DATASET START
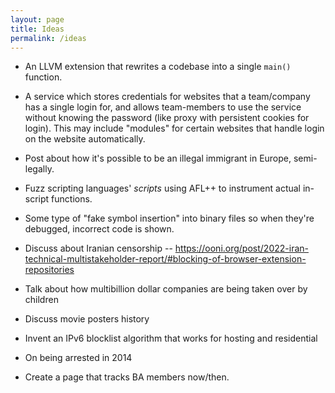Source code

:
 ```yaml
---
layout: page
title: Ideas
permalink: /ideas
---
```


- An LLVM extension that rewrites a codebase into a single `main()` function.

- A service which stores credentials for websites that a team/company has a single login for, and allows team-members to use the service without knowing the password (like proxy with persistent cookies for login). This may include "modules" for certain websites that handle login on the website automatically.

- Post about how it's possible to be an illegal immigrant in Europe, semi-legally.

- Fuzz scripting languages' _scripts_ using AFL++ to instrument actual in-script functions.

- Some type of "fake symbol insertion" into binary files so when they're debugged, incorrect code is shown.

- Discuss about Iranian censorship -- https://ooni.org/post/2022-iran-technical-multistakeholder-report/#blocking-of-browser-extension-repositories

- Talk about how multibillion dollar companies are being taken over by children

- Discuss movie posters history

- Invent an IPv6 blocklist algorithm that works for hosting and residential

- On being arrested in 2014

- Create a page that tracks BA members now/then.
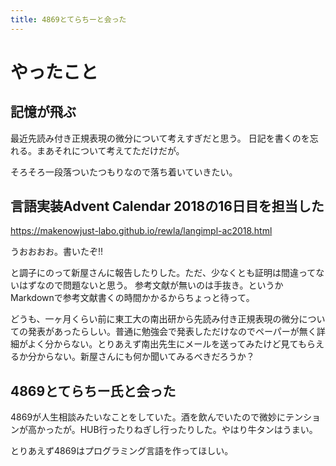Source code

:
 ```yaml
---
title: 4869とてらちーと会った
---
```


# やったこと

## 記憶が飛ぶ

最近先読み付き正規表現の微分について考えすぎだと思う。
日記を書くのを忘れる。まあそれについて考えてただけだが。

そろそろ一段落ついたつもりなので落ち着いていきたい。

## 言語実装Advent Calendar 2018の16日目を担当した

https://makenowjust-labo.github.io/rewla/langimpl-ac2018.html

うおおおお。書いたぞ!!

と調子にのって新屋さんに報告したりした。ただ、少なくとも証明は間違ってないはずなので問題ないと思う。
参考文献が無いのは手抜き。というかMarkdownで参考文献書くの時間かかるからちょっと待って。

どうも、一ヶ月くらい前に東工大の南出研から先読み付き正規表現の微分についての発表があったらしい。普通に勉強会で発表しただけなのでペーパーが無く詳細がよく分からない。とりあえず南出先生にメールを送ってみたけど見てもらえるか分からない。新屋さんにも何か聞いてみるべきだろうか？

## 4869とてらちー氏と会った

4869が人生相談みたいなことをしていた。酒を飲んでいたので微妙にテンションが高かったが。HUB行ったりねぎし行ったりした。やはり牛タンはうまい。

とりあえず4869はプログラミング言語を作ってほしい。
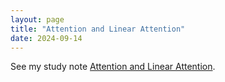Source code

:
 ```yaml
---
layout: page
title: "Attention and Linear Attention" 
date: 2024-09-14
---
```



See my study note [Attention and Linear Attention](https://www.changjiangcai.com/mystudynotes/attention-and-linear-attention/).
DATASET END
• [INSTRUCTIONS FOR THE TASK]:
Which lines in the records above include the word "that"? Copy them out.

• [OUTPUT]:
- An LLVM extension that rewrites a codebase into a single `main()` function.
- A service which stores credentials for websites that a team/company has a single login for, and allows team-members to use the service without knowing the password (like proxy with persistent cookies for login). This may include "modules" for certain websites that handle login on the website automatically.
- Invent an IPv6 blocklist algorithm that works for hosting and residential
- Create a page that tracks BA members now/then.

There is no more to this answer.